● What to produce: Repeat verbatim, and only, the lines of the data below, beginning at the line that contains "into the command" and stopping after the line that contains "I will need".
Start of Data for review
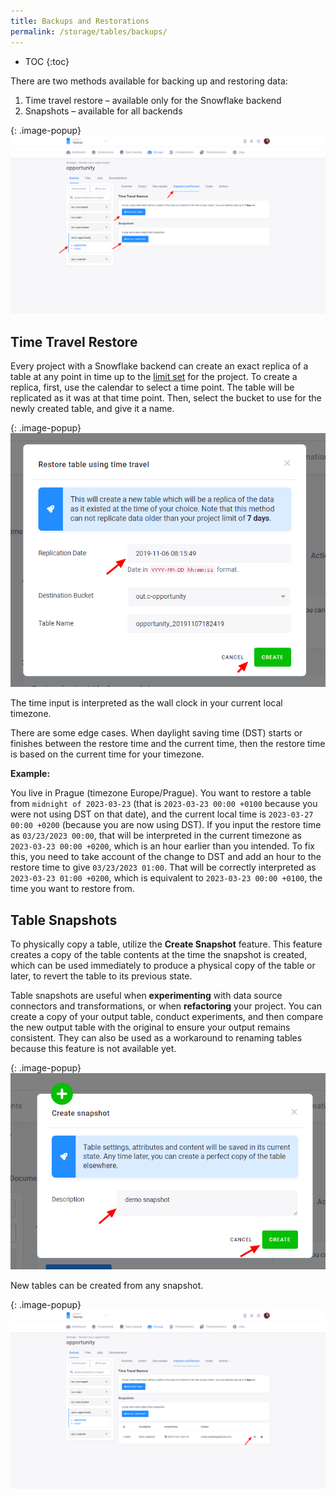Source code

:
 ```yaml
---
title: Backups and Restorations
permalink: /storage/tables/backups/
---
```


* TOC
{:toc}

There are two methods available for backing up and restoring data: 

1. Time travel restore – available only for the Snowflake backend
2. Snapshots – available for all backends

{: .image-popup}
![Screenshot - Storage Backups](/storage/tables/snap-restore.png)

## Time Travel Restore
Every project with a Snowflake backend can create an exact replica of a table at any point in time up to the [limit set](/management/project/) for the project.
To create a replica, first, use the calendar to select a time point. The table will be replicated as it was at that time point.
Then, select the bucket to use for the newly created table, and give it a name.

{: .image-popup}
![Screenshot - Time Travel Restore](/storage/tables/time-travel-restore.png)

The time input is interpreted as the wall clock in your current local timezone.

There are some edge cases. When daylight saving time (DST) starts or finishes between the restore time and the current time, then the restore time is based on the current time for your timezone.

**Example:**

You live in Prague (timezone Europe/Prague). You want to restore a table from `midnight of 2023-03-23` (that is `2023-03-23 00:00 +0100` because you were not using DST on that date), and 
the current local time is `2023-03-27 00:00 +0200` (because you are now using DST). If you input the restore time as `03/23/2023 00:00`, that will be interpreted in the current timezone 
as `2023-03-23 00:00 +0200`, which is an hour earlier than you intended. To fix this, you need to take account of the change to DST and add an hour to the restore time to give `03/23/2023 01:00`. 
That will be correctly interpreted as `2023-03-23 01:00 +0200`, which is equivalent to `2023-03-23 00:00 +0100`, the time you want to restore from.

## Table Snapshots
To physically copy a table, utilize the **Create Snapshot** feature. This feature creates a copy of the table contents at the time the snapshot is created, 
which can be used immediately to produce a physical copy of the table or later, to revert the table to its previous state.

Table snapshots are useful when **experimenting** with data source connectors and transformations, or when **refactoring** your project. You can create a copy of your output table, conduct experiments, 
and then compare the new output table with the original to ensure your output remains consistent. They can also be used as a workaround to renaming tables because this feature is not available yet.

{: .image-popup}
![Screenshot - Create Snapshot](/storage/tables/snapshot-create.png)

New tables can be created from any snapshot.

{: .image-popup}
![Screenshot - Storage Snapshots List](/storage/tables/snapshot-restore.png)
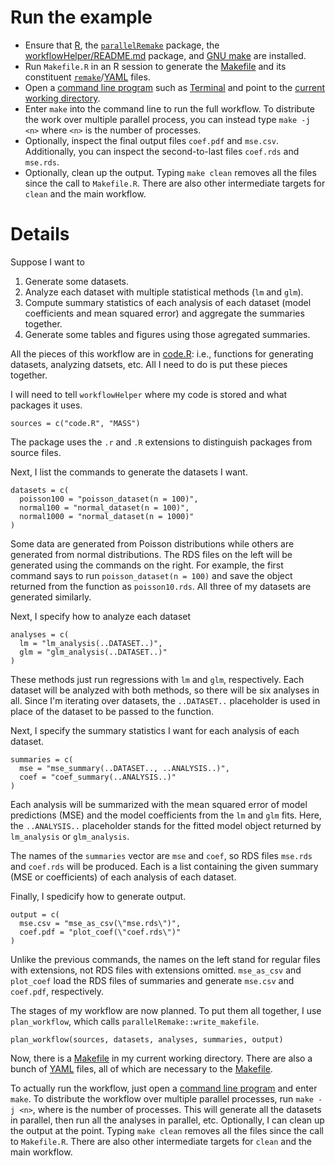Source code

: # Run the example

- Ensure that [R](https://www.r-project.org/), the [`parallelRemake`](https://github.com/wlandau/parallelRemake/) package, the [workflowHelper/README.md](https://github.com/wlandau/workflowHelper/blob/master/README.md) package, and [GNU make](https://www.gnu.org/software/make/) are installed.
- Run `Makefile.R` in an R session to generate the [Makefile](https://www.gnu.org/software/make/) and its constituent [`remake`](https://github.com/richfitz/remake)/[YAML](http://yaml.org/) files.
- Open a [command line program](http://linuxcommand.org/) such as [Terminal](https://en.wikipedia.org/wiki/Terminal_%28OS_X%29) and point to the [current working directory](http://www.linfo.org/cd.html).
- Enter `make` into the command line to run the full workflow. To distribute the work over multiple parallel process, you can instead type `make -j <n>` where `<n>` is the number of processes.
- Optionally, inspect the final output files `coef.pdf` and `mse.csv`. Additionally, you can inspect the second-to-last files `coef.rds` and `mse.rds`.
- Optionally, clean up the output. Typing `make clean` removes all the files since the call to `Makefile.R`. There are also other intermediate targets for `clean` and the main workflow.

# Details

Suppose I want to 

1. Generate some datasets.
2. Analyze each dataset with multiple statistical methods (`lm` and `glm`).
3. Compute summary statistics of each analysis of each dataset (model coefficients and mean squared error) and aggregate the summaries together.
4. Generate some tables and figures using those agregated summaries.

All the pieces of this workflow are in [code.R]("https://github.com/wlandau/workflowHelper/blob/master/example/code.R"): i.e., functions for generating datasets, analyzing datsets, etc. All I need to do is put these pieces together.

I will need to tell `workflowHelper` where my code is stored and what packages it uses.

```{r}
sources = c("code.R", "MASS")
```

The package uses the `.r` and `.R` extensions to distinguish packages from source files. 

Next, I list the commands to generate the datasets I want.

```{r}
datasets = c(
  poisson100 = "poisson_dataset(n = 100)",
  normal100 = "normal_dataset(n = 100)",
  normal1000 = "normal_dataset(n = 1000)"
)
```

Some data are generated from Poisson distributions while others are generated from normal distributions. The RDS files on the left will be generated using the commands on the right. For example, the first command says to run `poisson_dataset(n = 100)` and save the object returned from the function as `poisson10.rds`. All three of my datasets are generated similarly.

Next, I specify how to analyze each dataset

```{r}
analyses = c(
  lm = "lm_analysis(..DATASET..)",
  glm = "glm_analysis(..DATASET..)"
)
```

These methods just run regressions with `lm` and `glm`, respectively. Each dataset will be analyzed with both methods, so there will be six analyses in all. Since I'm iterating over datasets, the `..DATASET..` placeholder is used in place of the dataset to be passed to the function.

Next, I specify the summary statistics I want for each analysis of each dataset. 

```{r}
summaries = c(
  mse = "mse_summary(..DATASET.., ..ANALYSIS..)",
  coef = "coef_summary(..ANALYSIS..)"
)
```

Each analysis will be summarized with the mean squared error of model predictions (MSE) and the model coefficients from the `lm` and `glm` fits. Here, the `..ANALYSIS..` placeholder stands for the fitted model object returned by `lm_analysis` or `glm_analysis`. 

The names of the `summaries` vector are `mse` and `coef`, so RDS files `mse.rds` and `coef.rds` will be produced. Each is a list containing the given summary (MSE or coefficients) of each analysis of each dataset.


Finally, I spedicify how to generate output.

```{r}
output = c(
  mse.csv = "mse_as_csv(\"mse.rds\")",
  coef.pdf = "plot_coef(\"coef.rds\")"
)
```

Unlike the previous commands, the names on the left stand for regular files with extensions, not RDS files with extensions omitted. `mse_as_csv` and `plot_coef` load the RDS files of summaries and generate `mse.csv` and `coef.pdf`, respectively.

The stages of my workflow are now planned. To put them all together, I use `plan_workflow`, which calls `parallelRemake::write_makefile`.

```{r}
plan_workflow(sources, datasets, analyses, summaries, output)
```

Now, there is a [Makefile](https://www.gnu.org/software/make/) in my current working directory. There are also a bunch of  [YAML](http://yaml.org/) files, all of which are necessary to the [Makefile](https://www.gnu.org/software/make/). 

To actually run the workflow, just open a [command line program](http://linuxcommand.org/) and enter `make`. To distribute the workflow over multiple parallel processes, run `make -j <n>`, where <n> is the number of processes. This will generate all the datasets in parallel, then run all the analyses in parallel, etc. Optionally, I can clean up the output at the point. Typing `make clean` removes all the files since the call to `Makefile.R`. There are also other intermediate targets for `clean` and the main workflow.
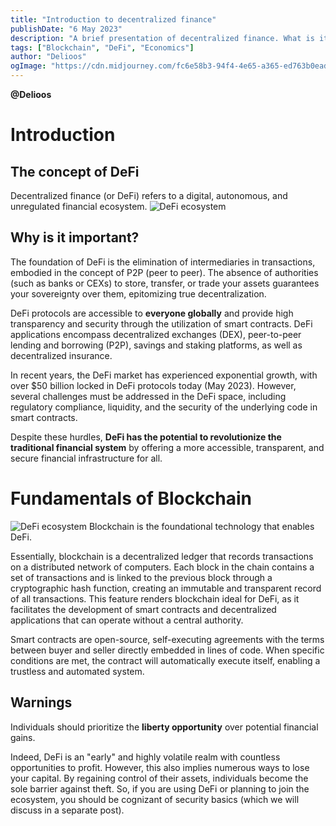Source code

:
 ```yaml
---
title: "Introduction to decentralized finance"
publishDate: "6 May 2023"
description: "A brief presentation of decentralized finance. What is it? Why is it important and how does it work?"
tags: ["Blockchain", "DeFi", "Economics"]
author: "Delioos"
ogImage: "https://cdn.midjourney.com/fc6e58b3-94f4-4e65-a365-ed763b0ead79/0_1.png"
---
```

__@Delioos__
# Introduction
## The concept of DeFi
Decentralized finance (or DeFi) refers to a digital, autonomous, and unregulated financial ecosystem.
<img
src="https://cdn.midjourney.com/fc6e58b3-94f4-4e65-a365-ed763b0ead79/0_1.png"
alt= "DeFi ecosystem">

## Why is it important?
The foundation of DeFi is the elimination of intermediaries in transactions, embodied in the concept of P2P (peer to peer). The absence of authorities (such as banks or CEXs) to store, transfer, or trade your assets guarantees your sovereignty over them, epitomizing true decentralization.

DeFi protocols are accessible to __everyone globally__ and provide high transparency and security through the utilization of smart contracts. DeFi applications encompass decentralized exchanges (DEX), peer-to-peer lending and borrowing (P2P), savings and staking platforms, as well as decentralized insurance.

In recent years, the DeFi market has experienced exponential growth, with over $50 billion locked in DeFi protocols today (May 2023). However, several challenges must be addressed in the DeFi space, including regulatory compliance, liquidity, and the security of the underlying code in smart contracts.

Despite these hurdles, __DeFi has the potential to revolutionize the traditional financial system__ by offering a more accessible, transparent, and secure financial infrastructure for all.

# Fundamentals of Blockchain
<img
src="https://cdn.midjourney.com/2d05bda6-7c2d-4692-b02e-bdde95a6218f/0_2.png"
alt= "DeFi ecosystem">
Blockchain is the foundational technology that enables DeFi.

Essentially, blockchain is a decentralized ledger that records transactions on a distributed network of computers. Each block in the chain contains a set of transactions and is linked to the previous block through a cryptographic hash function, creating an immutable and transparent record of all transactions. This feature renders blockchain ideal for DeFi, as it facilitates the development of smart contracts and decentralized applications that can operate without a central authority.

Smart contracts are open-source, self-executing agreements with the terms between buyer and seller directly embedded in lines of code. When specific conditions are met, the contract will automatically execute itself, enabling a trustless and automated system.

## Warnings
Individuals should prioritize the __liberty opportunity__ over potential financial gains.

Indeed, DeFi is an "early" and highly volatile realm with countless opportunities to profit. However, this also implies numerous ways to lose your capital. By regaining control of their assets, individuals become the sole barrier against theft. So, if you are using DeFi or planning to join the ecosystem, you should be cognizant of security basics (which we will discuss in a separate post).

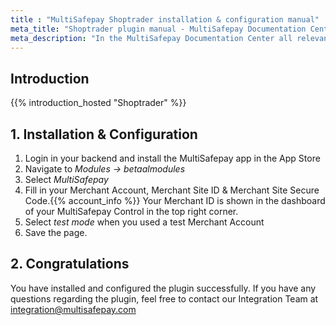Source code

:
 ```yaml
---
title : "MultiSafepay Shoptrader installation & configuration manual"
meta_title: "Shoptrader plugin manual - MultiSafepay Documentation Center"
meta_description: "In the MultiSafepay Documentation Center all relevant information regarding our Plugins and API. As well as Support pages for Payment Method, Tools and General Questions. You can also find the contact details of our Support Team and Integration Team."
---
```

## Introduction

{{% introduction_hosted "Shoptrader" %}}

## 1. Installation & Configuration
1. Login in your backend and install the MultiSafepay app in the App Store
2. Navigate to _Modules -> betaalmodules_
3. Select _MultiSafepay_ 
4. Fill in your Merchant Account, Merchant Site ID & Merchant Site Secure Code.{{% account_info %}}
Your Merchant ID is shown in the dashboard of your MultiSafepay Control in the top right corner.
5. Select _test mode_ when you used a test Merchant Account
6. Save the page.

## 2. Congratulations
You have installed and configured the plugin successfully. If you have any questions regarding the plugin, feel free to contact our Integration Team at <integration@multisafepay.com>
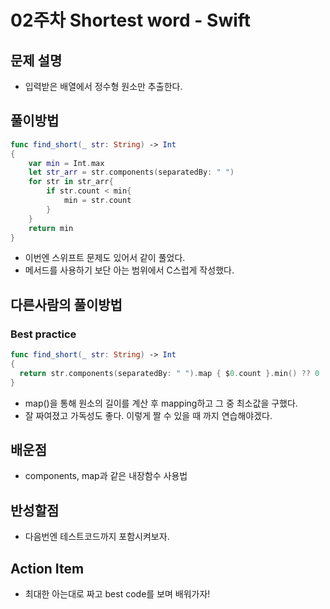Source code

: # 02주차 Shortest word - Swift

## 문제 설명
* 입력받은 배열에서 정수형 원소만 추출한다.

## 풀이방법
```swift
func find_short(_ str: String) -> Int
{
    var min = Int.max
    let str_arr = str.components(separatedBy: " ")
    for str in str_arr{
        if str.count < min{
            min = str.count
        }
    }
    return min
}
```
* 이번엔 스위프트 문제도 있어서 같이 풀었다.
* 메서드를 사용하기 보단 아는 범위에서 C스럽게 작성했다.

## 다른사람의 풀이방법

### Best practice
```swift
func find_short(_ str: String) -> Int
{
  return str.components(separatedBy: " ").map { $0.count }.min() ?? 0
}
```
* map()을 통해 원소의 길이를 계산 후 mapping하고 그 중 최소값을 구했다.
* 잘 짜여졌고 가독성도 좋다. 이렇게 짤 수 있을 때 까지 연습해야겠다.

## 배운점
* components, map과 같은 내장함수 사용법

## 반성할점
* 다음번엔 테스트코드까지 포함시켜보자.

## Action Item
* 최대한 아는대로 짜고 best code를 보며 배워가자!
End of Data for review
● Answer below:
- Enter `make` into the command line to run the full workflow. To distribute the work over multiple parallel process, you can instead type `make -j <n>` where `<n>` is the number of processes.
- Optionally, inspect the final output files `coef.pdf` and `mse.csv`. Additionally, you can inspect the second-to-last files `coef.rds` and `mse.rds`.
- Optionally, clean up the output. Typing `make clean` removes all the files since the call to `Makefile.R`. There are also other intermediate targets for `clean` and the main workflow.

# Details

Suppose I want to 

1. Generate some datasets.
2. Analyze each dataset with multiple statistical methods (`lm` and `glm`).
3. Compute summary statistics of each analysis of each dataset (model coefficients and mean squared error) and aggregate the summaries together.
4. Generate some tables and figures using those agregated summaries.

All the pieces of this workflow are in [code.R]("https://github.com/wlandau/workflowHelper/blob/master/example/code.R"): i.e., functions for generating datasets, analyzing datsets, etc. All I need to do is put these pieces together.

I will need to tell `workflowHelper` where my code is stored and what packages it uses.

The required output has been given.